→ Prompt: Start at the line holding "- Future: Document". Write out that line and each one after it to the end of the data, unchanged.

Dataset entries
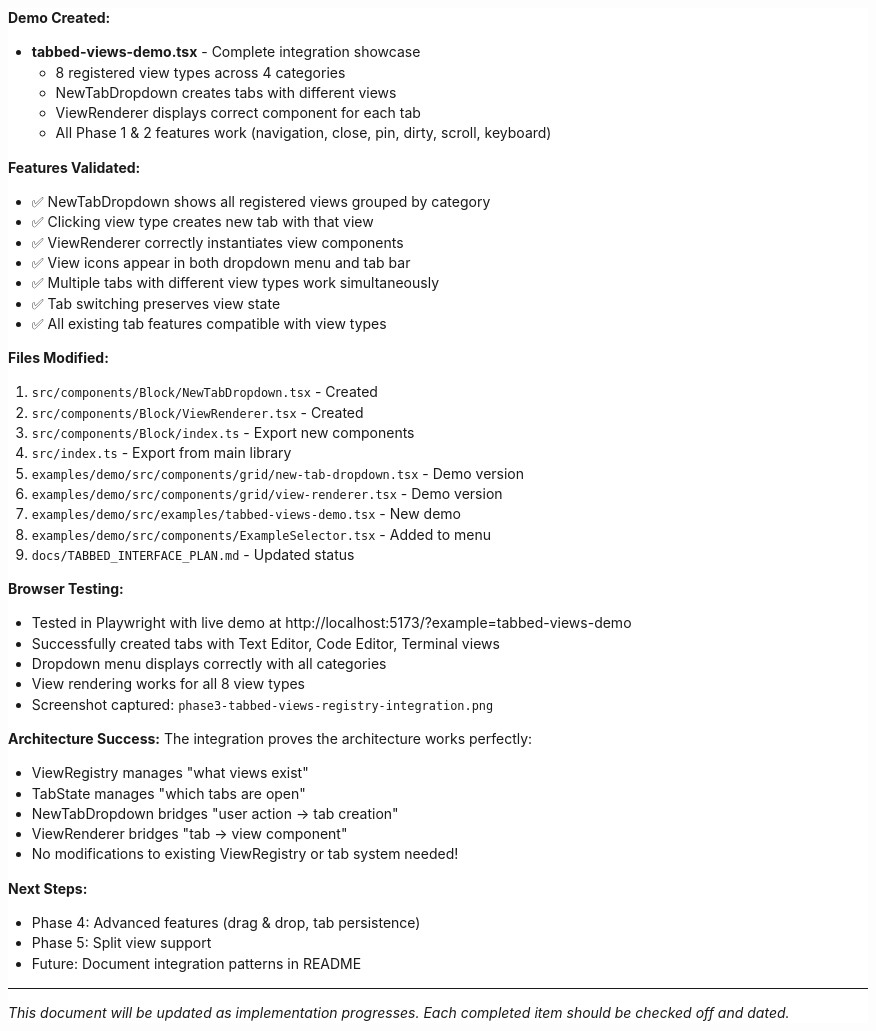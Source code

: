 **Demo Created:**
- **tabbed-views-demo.tsx** - Complete integration showcase
  - 8 registered view types across 4 categories
  - NewTabDropdown creates tabs with different views
  - ViewRenderer displays correct component for each tab
  - All Phase 1 & 2 features work (navigation, close, pin, dirty, scroll, keyboard)

**Features Validated:**
- ✅ NewTabDropdown shows all registered views grouped by category
- ✅ Clicking view type creates new tab with that view
- ✅ ViewRenderer correctly instantiates view components
- ✅ View icons appear in both dropdown menu and tab bar
- ✅ Multiple tabs with different view types work simultaneously
- ✅ Tab switching preserves view state
- ✅ All existing tab features compatible with view types

**Files Modified:**
1. `src/components/Block/NewTabDropdown.tsx` - Created
2. `src/components/Block/ViewRenderer.tsx` - Created
3. `src/components/Block/index.ts` - Export new components
4. `src/index.ts` - Export from main library
5. `examples/demo/src/components/grid/new-tab-dropdown.tsx` - Demo version
6. `examples/demo/src/components/grid/view-renderer.tsx` - Demo version
7. `examples/demo/src/examples/tabbed-views-demo.tsx` - New demo
8. `examples/demo/src/components/ExampleSelector.tsx` - Added to menu
9. `docs/TABBED_INTERFACE_PLAN.md` - Updated status

**Browser Testing:**
- Tested in Playwright with live demo at http://localhost:5173/?example=tabbed-views-demo
- Successfully created tabs with Text Editor, Code Editor, Terminal views
- Dropdown menu displays correctly with all categories
- View rendering works for all 8 view types
- Screenshot captured: `phase3-tabbed-views-registry-integration.png`

**Architecture Success:**
The integration proves the architecture works perfectly:
- ViewRegistry manages "what views exist"
- TabState manages "which tabs are open"
- NewTabDropdown bridges "user action → tab creation"
- ViewRenderer bridges "tab → view component"
- No modifications to existing ViewRegistry or tab system needed!

**Next Steps:**
- Phase 4: Advanced features (drag & drop, tab persistence)
- Phase 5: Split view support
- Future: Document integration patterns in README

---

*This document will be updated as implementation progresses. Each completed item should be checked off and dated.*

→ Expected answer:
- Future: Document integration patterns in README

---

*This document will be updated as implementation progresses. Each completed item should be checked off and dated.*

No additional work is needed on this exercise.